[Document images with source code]
%%

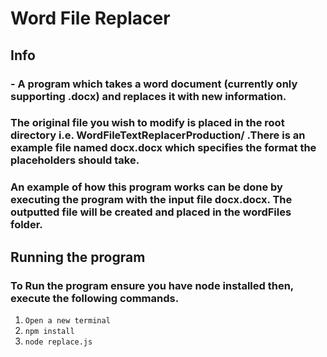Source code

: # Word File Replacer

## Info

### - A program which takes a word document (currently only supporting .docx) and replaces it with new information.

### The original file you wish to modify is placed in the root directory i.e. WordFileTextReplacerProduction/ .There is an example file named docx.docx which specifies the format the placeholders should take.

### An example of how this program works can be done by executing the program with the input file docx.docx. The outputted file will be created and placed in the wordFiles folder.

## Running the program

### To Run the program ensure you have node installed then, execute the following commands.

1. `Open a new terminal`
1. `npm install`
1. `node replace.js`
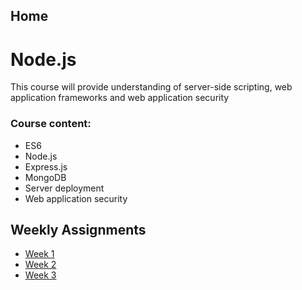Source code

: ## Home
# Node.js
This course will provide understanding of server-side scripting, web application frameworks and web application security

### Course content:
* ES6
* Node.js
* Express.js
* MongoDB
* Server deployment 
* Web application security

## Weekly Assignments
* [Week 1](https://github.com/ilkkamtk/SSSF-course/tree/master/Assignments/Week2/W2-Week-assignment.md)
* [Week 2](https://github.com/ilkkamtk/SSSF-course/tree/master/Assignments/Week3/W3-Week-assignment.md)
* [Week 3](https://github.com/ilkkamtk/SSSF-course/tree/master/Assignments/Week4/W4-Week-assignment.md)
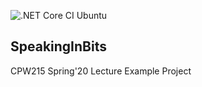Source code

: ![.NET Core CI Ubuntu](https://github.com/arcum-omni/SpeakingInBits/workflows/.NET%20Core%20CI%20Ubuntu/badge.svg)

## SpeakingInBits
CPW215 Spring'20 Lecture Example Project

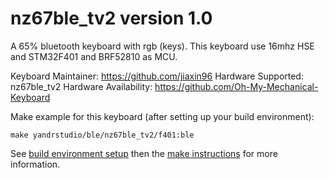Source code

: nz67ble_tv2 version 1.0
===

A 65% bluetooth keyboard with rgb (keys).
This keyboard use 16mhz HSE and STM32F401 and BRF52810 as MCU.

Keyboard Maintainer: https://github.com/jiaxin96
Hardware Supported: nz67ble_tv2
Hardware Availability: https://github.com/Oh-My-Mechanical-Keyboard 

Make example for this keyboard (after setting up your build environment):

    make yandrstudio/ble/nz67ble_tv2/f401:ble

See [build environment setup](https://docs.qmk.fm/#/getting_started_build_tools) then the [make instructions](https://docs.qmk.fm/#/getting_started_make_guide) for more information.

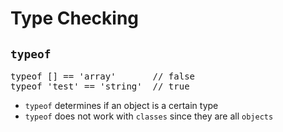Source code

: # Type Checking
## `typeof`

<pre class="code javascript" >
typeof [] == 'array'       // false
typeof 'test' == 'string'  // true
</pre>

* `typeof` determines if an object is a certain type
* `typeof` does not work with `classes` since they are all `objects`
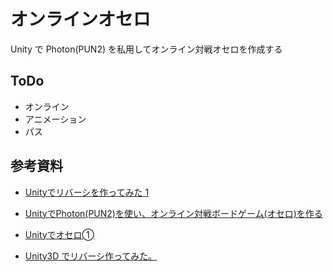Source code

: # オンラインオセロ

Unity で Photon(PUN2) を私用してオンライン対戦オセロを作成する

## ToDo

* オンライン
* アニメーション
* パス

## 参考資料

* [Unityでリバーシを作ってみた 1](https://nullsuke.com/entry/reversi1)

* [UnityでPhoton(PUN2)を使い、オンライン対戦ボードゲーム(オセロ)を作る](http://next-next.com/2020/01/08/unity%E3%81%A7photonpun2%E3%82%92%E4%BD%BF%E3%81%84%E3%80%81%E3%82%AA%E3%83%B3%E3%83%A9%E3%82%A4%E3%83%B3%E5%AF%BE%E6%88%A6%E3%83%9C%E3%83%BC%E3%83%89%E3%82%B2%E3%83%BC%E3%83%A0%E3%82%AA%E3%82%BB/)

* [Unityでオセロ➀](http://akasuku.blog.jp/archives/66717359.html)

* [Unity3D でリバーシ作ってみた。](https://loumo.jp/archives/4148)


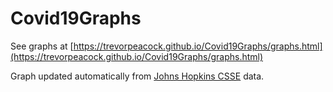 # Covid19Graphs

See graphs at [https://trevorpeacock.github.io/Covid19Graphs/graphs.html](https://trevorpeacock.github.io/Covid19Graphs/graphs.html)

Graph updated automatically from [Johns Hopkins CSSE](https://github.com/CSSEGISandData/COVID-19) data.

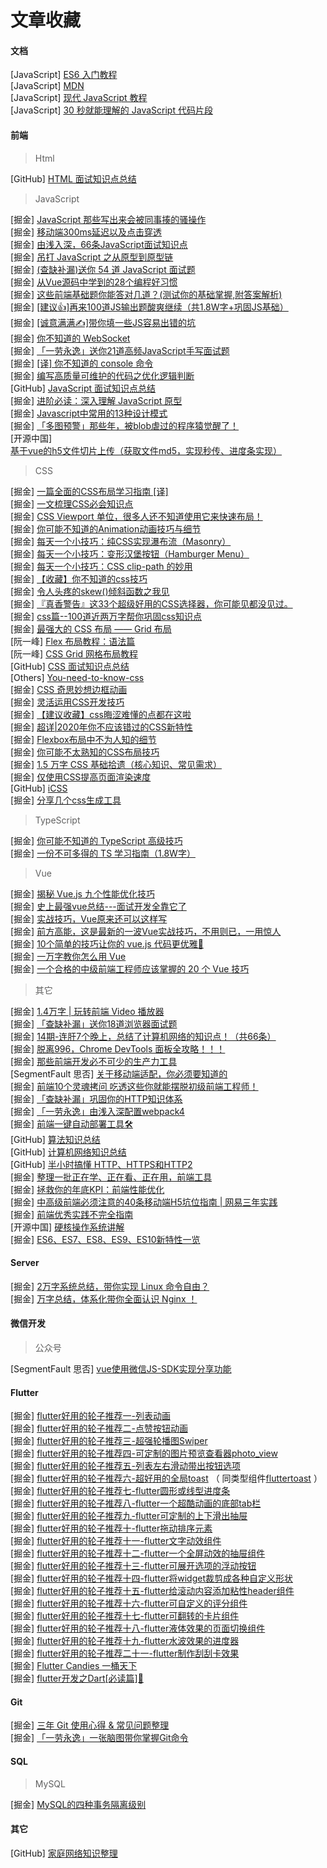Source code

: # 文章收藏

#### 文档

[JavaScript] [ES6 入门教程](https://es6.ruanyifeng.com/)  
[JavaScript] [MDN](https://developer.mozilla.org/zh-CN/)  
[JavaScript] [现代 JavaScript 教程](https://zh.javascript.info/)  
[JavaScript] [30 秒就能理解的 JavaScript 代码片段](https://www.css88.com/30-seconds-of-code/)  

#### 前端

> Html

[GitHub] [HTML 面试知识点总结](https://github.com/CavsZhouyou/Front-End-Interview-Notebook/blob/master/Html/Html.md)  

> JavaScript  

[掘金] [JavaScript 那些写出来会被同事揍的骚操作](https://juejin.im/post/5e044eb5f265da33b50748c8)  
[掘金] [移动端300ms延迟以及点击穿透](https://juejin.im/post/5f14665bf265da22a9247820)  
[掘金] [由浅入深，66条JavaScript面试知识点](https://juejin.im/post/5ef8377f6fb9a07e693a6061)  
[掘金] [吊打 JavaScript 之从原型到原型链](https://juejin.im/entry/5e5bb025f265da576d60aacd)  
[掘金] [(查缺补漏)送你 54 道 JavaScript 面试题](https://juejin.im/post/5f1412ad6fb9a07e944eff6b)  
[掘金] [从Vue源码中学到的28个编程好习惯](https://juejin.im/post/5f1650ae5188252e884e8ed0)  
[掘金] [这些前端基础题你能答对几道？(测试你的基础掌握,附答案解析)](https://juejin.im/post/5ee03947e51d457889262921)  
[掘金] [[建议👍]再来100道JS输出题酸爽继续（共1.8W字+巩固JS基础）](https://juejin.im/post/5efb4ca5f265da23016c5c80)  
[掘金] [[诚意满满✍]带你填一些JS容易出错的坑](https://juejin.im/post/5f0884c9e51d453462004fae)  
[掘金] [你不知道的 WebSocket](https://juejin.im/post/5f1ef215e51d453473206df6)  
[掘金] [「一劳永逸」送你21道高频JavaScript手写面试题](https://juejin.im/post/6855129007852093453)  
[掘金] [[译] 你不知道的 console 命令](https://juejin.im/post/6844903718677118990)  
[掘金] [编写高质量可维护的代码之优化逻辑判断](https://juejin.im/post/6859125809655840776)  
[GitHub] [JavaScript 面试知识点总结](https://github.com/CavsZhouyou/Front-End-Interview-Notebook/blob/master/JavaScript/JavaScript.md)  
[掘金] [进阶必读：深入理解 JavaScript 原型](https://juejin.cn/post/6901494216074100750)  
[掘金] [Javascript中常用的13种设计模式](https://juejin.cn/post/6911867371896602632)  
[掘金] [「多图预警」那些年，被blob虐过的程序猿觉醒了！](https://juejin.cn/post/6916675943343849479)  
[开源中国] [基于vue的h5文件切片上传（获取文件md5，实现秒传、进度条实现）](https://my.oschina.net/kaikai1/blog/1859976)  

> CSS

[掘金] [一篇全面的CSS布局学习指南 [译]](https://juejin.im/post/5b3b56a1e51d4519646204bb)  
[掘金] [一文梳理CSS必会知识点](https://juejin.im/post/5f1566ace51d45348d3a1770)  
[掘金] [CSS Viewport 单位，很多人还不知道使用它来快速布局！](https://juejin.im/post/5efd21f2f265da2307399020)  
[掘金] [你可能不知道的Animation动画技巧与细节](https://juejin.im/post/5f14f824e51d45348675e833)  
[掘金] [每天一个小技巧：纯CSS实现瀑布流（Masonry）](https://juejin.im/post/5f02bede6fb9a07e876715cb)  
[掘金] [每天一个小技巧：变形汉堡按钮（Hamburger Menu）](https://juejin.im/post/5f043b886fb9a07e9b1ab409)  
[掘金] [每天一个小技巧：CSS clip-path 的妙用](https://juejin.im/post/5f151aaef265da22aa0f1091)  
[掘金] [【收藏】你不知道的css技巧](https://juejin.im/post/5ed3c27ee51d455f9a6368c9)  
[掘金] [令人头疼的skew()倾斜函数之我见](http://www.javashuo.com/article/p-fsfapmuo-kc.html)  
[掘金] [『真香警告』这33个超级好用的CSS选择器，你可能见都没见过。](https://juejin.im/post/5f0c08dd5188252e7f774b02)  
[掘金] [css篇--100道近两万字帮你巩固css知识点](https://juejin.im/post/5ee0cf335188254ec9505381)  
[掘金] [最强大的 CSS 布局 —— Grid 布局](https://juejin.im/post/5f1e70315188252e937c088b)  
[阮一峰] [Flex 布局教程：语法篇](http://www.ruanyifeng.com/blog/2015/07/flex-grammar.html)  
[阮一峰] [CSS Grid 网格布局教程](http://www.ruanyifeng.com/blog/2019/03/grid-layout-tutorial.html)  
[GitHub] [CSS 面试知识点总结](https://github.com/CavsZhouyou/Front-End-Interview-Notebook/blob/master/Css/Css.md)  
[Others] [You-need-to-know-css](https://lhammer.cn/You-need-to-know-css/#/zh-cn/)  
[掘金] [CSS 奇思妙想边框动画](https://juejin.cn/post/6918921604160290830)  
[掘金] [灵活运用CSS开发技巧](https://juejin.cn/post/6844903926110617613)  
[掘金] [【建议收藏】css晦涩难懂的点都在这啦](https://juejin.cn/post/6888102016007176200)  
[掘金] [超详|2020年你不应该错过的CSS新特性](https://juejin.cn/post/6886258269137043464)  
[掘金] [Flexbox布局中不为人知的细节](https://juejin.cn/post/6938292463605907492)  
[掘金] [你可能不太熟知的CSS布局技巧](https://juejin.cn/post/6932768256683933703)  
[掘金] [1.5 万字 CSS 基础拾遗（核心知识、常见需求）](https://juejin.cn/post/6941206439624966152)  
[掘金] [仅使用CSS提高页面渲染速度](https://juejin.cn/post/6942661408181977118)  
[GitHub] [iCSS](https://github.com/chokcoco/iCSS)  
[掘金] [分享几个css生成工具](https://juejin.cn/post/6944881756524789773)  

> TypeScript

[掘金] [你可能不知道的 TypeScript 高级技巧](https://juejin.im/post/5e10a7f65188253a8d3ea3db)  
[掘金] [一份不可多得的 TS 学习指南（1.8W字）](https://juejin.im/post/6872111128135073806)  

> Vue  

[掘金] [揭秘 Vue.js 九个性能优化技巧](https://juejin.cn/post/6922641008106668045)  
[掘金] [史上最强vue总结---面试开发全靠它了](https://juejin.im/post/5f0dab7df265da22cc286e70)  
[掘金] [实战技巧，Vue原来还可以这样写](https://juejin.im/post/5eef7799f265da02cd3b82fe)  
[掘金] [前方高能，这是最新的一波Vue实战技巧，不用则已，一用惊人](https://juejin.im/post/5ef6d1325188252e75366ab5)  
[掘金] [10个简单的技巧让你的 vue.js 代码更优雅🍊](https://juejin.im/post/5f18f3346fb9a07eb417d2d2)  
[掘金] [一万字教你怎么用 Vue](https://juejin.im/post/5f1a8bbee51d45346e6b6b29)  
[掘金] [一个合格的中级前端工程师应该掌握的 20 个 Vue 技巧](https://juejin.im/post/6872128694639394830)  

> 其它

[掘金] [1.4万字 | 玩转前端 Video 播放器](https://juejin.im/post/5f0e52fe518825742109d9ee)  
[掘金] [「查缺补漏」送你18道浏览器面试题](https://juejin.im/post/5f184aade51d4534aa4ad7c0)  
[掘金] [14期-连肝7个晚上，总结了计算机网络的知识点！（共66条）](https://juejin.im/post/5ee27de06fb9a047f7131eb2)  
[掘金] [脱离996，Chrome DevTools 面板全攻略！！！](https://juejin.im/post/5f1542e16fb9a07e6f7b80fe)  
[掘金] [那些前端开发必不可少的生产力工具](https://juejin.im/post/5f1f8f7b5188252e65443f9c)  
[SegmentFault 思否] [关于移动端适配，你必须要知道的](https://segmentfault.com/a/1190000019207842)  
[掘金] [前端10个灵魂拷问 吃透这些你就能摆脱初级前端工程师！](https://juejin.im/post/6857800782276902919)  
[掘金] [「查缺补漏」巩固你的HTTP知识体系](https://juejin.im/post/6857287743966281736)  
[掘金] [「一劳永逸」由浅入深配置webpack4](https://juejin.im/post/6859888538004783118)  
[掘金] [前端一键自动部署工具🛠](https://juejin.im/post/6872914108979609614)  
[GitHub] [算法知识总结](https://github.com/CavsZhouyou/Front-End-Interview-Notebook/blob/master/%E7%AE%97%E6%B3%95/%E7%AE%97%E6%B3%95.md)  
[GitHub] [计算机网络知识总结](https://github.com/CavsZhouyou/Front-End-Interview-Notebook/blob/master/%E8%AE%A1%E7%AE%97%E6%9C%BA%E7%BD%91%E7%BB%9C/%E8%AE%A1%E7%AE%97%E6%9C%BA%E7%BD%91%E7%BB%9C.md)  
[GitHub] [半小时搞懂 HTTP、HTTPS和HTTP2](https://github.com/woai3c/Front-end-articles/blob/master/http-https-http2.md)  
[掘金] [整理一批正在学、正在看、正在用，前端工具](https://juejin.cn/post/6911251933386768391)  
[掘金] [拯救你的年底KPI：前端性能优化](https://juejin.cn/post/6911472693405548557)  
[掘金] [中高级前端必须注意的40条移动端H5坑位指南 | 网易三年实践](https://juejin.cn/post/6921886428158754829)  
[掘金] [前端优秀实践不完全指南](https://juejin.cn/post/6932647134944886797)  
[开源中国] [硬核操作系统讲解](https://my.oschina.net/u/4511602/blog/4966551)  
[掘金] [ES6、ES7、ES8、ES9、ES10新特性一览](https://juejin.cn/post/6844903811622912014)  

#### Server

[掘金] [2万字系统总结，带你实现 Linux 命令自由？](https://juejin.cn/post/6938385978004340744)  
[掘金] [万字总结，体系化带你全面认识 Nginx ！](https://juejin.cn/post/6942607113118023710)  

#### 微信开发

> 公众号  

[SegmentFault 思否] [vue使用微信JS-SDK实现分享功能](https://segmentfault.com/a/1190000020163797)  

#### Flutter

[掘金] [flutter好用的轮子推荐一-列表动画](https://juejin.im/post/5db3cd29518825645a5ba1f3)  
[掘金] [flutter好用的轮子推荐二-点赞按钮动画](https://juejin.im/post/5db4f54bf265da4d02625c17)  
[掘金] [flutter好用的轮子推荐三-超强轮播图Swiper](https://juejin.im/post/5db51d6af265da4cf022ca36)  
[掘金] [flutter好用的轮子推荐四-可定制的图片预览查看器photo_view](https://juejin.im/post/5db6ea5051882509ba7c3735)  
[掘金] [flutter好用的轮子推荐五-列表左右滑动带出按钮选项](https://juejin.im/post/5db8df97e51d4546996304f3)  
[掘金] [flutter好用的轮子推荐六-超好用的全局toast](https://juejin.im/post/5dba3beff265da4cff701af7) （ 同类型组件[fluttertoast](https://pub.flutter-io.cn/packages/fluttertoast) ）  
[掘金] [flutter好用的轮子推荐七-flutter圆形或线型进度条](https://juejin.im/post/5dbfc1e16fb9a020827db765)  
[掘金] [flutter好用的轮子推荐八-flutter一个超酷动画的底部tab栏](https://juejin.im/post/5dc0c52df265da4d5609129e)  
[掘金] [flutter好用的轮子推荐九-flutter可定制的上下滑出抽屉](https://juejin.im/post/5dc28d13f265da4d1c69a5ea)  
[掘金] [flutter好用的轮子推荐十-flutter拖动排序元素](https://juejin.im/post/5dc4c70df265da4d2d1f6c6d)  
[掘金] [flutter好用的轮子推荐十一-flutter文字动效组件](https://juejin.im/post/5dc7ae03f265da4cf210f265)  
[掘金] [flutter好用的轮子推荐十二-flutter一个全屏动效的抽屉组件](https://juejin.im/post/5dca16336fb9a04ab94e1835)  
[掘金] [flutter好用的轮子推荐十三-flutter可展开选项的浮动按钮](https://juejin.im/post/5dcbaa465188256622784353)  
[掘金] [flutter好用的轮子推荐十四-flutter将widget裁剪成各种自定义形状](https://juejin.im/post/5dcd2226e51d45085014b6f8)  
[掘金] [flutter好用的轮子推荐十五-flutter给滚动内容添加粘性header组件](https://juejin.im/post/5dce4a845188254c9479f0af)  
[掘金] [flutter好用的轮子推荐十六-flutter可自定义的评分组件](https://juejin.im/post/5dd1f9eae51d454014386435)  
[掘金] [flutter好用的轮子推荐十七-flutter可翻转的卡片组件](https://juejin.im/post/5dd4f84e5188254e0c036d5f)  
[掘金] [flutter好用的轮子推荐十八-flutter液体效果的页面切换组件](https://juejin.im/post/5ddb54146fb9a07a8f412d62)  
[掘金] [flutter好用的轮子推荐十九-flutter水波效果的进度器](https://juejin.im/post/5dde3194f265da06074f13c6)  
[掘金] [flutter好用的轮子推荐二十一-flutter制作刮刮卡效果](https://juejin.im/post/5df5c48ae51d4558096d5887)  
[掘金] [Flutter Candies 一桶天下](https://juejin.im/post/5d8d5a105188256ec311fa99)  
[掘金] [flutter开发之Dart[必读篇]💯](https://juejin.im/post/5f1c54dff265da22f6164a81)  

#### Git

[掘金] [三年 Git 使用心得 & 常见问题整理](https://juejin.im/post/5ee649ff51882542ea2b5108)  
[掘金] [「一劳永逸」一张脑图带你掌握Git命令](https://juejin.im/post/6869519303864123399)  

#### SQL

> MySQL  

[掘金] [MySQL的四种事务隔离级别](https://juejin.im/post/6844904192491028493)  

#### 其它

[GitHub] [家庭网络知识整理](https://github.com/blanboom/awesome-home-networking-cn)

%%

From the records above, reproduce exactly the lines from the one with "[掘金] [「一劳永逸」送你" to the one with "[开源中国] [基于vue的", both included, and no others.

[掘金] [「一劳永逸」送你21道高频JavaScript手写面试题](https://juejin.im/post/6855129007852093453)  
[掘金] [[译] 你不知道的 console 命令](https://juejin.im/post/6844903718677118990)  
[掘金] [编写高质量可维护的代码之优化逻辑判断](https://juejin.im/post/6859125809655840776)  
[GitHub] [JavaScript 面试知识点总结](https://github.com/CavsZhouyou/Front-End-Interview-Notebook/blob/master/JavaScript/JavaScript.md)  
[掘金] [进阶必读：深入理解 JavaScript 原型](https://juejin.cn/post/6901494216074100750)  
[掘金] [Javascript中常用的13种设计模式](https://juejin.cn/post/6911867371896602632)  
[掘金] [「多图预警」那些年，被blob虐过的程序猿觉醒了！](https://juejin.cn/post/6916675943343849479)  
[开源中国] [基于vue的h5文件切片上传（获取文件md5，实现秒传、进度条实现）](https://my.oschina.net/kaikai1/blog/1859976)  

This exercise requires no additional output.